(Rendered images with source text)
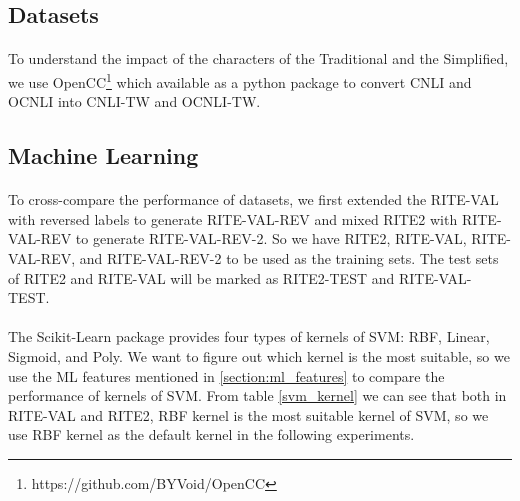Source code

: \documentclass[12pt]{article}
\begin{document}
\begin{CJK*}{UTF8}{bkai}
\begin{spacing}{1.77}
\subsection{Datasets}
\paragraph{}
To understand the impact of the characters of the Traditional and the Simplified, we use OpenCC\footnote{https://github.com/BYVoid/OpenCC} which available as a python package to convert CNLI and OCNLI into CNLI-TW and OCNLI-TW.

\subsection{Machine Learning}
\paragraph{}
To cross-compare the performance of datasets, we first extended the RITE-VAL with reversed labels to generate RITE-VAL-REV and mixed RITE2 with RITE-VAL-REV to generate RITE-VAL-REV-2. So we have RITE2, RITE-VAL, RITE-VAL-REV, and RITE-VAL-REV-2 to be used as the training sets. The test sets of RITE2 and RITE-VAL will be marked as RITE2-TEST and RITE-VAL-TEST.

\paragraph{}
The Scikit-Learn package provides four types of kernels of SVM: RBF, Linear, Sigmoid, and Poly. We want to figure out which kernel is the most suitable, so we use the ML features mentioned in \ref{section:ml_features} to compare the performance of kernels of SVM. From table \ref{svm_kernel} we can see that both in RITE-VAL and RITE2, RBF kernel is the most suitable kernel of SVM, so we use RBF kernel as the default kernel in the following experiments.


\end{spacing}
\end{CJK*}
\end{document}
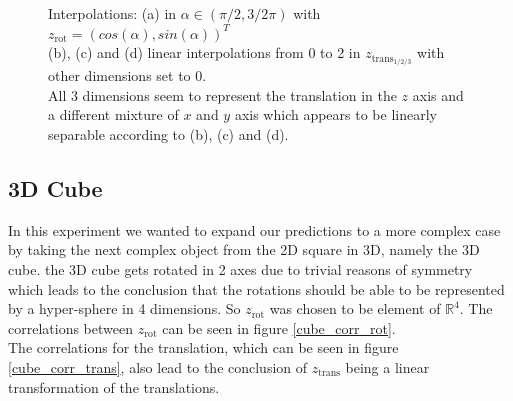 \documentclass[10pt,a4paper]{article}
\newcommand{\rot}{\ensuremath{\text{rot}\xspace}}
\newcommand{\trans}{\ensuremath{\text{trans}\xspace}}
\begin{document}
\begin{figure}[!ht]
\begin{subfigure}{0.49\textwidth}
	\caption{}
	\label{fig1:subim4}
\end{subfigure}
\caption{Interpolations: (a) in $\alpha \in (\pi /2, 3/2 \pi)$ with $z_{\rot}= (cos(\alpha), sin(\alpha))^T$\\
(b), (c) and (d) linear interpolations from 0 to 2 in $z_{\trans_{1/2/3}}$ with other dimensions set to 0.\\
All 3 dimensions seem to represent the translation in the $z$ axis and a different mixture of $x$ and $y$ axis which appears to be linearly separable according to (b), (c) and (d).} \label{square_ipol}
\end{figure}
\newpage
\subsection{3D Cube}\label{Cube}
In this experiment we wanted to expand our predictions to a more complex case by taking the next complex object from the 2D square in 3D, namely the 3D cube. the 3D cube gets rotated in 2 axes due to trivial reasons of symmetry which leads to the conclusion that the rotations should be able to be represented by a hyper-sphere in 4 dimensions. So $z_{\rot}$ was chosen to be element of $\mathbb{R}^4$. The correlations between $z_{\rot}$ can be seen in figure \ref{cube_corr_rot}. \\
The correlations for the translation, which can be seen in figure \ref{cube_corr_trans}, also lead to the conclusion of $z_{\trans}$ being a linear transformation of the translations. 
\end{document}

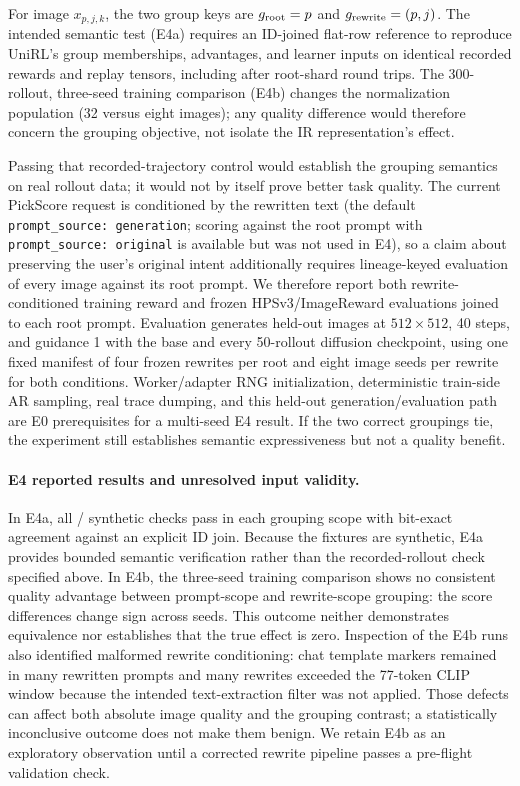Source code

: \documentclass[10pt]{article}
\begin{document}
For image $x_{p,j,k}$, the two group keys are $g_{\rm root}=p$ and $g_{\rm rewrite}=(p,j)$.
The intended semantic test (E4a) requires an ID-joined flat-row reference to reproduce UniRL's group memberships, advantages, and learner inputs on identical recorded rewards and replay tensors, including after root-shard round trips.
The 300-rollout, three-seed training comparison (E4b) changes the normalization population (32 versus eight images); any quality difference would therefore concern the grouping objective, not isolate the IR representation's effect.

Passing that recorded-trajectory control would establish the grouping semantics on real rollout data; it would not by itself prove better task quality.
The current PickScore request is conditioned by the rewritten text (the default \texttt{prompt\_source: generation}; scoring against the root prompt with \texttt{prompt\_source: original} is available but was not used in E4), so a claim about preserving the user's original intent additionally requires lineage-keyed evaluation of every image against its root prompt.
We therefore report both rewrite-conditioned training reward and frozen HPSv3/ImageReward evaluations joined to each root prompt.
Evaluation generates held-out images at $512\times512$, 40 steps, and guidance 1 with the base and every 50-rollout diffusion checkpoint, using one fixed manifest of four frozen rewrites per root and eight image seeds per rewrite for both conditions.
Worker/adapter RNG initialization, deterministic train-side AR sampling, real trace dumping, and this held-out generation/evaluation path are E0 prerequisites for a multi-seed E4 result.
If the two correct groupings tie, the experiment still establishes semantic expressiveness but not a quality benefit.

\paragraph{E4 reported results and unresolved input validity.}
In E4a, all \EFourChecks/\EFourChecks{} synthetic checks pass in each grouping scope with bit-exact agreement against an explicit ID join.
Because the fixtures are synthetic, E4a provides bounded semantic verification rather than the recorded-rollout check specified above.
In E4b, the three-seed training comparison shows no consistent quality advantage between prompt-scope and rewrite-scope grouping: the score differences change sign across seeds.
This outcome neither demonstrates equivalence nor establishes that the true effect is zero.
Inspection of the E4b runs also identified malformed rewrite conditioning: chat template markers remained in many rewritten prompts and many rewrites exceeded the 77-token CLIP window because the intended text-extraction filter was not applied.
Those defects can affect both absolute image quality and the grouping contrast; a statistically inconclusive outcome does not make them benign.
We retain E4b as an exploratory observation until a corrected rewrite pipeline passes a pre-flight validation check.
\end{document}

### PROBLEM TO WORK ON
Pictures aren't part of the copy; return each record above exactly.

### FINISHED TASK
Source code

: \documentclass[12pt]{article}
\begin{document}
\begin{CJK*}{UTF8}{bkai}
\begin{spacing}{1.77}
\subsection{Datasets}
\paragraph{}
To understand the impact of the characters of the Traditional and the Simplified, we use OpenCC\footnote{https://github.com/BYVoid/OpenCC} which available as a python package to convert CNLI and OCNLI into CNLI-TW and OCNLI-TW.

\subsection{Machine Learning}
\paragraph{}
To cross-compare the performance of datasets, we first extended the RITE-VAL with reversed labels to generate RITE-VAL-REV and mixed RITE2 with RITE-VAL-REV to generate RITE-VAL-REV-2. So we have RITE2, RITE-VAL, RITE-VAL-REV, and RITE-VAL-REV-2 to be used as the training sets. The test sets of RITE2 and RITE-VAL will be marked as RITE2-TEST and RITE-VAL-TEST.

\paragraph{}
The Scikit-Learn package provides four types of kernels of SVM: RBF, Linear, Sigmoid, and Poly. We want to figure out which kernel is the most suitable, so we use the ML features mentioned in \ref{section:ml_features} to compare the performance of kernels of SVM. From table \ref{svm_kernel} we can see that both in RITE-VAL and RITE2, RBF kernel is the most suitable kernel of SVM, so we use RBF kernel as the default kernel in the following experiments.


\end{spacing}
\end{CJK*}
\end{document}
 \documentclass[10pt,a4paper]{article}
\newcommand{\rot}{\ensuremath{\text{rot}\xspace}}
\newcommand{\trans}{\ensuremath{\text{trans}\xspace}}
\begin{document}
\begin{figure}[!ht]
\begin{subfigure}{0.49\textwidth}
	\caption{}
	\label{fig1:subim4}
\end{subfigure}
\caption{Interpolations: (a) in $\alpha \in (\pi /2, 3/2 \pi)$ with $z_{\rot}= (cos(\alpha), sin(\alpha))^T$\\
(b), (c) and (d) linear interpolations from 0 to 2 in $z_{\trans_{1/2/3}}$ with other dimensions set to 0.\\
All 3 dimensions seem to represent the translation in the $z$ axis and a different mixture of $x$ and $y$ axis which appears to be linearly separable according to (b), (c) and (d).} \label{square_ipol}
\end{figure}
\newpage
\subsection{3D Cube}\label{Cube}
In this experiment we wanted to expand our predictions to a more complex case by taking the next complex object from the 2D square in 3D, namely the 3D cube. the 3D cube gets rotated in 2 axes due to trivial reasons of symmetry which leads to the conclusion that the rotations should be able to be represented by a hyper-sphere in 4 dimensions. So $z_{\rot}$ was chosen to be element of $\mathbb{R}^4$. The correlations between $z_{\rot}$ can be seen in figure \ref{cube_corr_rot}. \\
The correlations for the translation, which can be seen in figure \ref{cube_corr_trans}, also lead to the conclusion of $z_{\trans}$ being a linear transformation of the translations. 
\end{document}

Source code

: \documentclass[10pt]{article}
\begin{document}
For image $x_{p,j,k}$, the two group keys are $g_{\rm root}=p$ and $g_{\rm rewrite}=(p,j)$.
The intended semantic test (E4a) requires an ID-joined flat-row reference to reproduce UniRL's group memberships, advantages, and learner inputs on identical recorded rewards and replay tensors, including after root-shard round trips.
The 300-rollout, three-seed training comparison (E4b) changes the normalization population (32 versus eight images); any quality difference would therefore concern the grouping objective, not isolate the IR representation's effect.

Passing that recorded-trajectory control would establish the grouping semantics on real rollout data; it would not by itself prove better task quality.
The current PickScore request is conditioned by the rewritten text (the default \texttt{prompt\_source: generation}; scoring against the root prompt with \texttt{prompt\_source: original} is available but was not used in E4), so a claim about preserving the user's original intent additionally requires lineage-keyed evaluation of every image against its root prompt.
We therefore report both rewrite-conditioned training reward and frozen HPSv3/ImageReward evaluations joined to each root prompt.
Evaluation generates held-out images at $512\times512$, 40 steps, and guidance 1 with the base and every 50-rollout diffusion checkpoint, using one fixed manifest of four frozen rewrites per root and eight image seeds per rewrite for both conditions.
Worker/adapter RNG initialization, deterministic train-side AR sampling, real trace dumping, and this held-out generation/evaluation path are E0 prerequisites for a multi-seed E4 result.
If the two correct groupings tie, the experiment still establishes semantic expressiveness but not a quality benefit.

\paragraph{E4 reported results and unresolved input validity.}
In E4a, all \EFourChecks/\EFourChecks{} synthetic checks pass in each grouping scope with bit-exact agreement against an explicit ID join.
Because the fixtures are synthetic, E4a provides bounded semantic verification rather than the recorded-rollout check specified above.
In E4b, the three-seed training comparison shows no consistent quality advantage between prompt-scope and rewrite-scope grouping: the score differences change sign across seeds.
This outcome neither demonstrates equivalence nor establishes that the true effect is zero.
Inspection of the E4b runs also identified malformed rewrite conditioning: chat template markers remained in many rewritten prompts and many rewrites exceeded the 77-token CLIP window because the intended text-extraction filter was not applied.
Those defects can affect both absolute image quality and the grouping contrast; a statistically inconclusive outcome does not make them benign.
We retain E4b as an exploratory observation until a corrected rewrite pipeline passes a pre-flight validation check.
\end{document}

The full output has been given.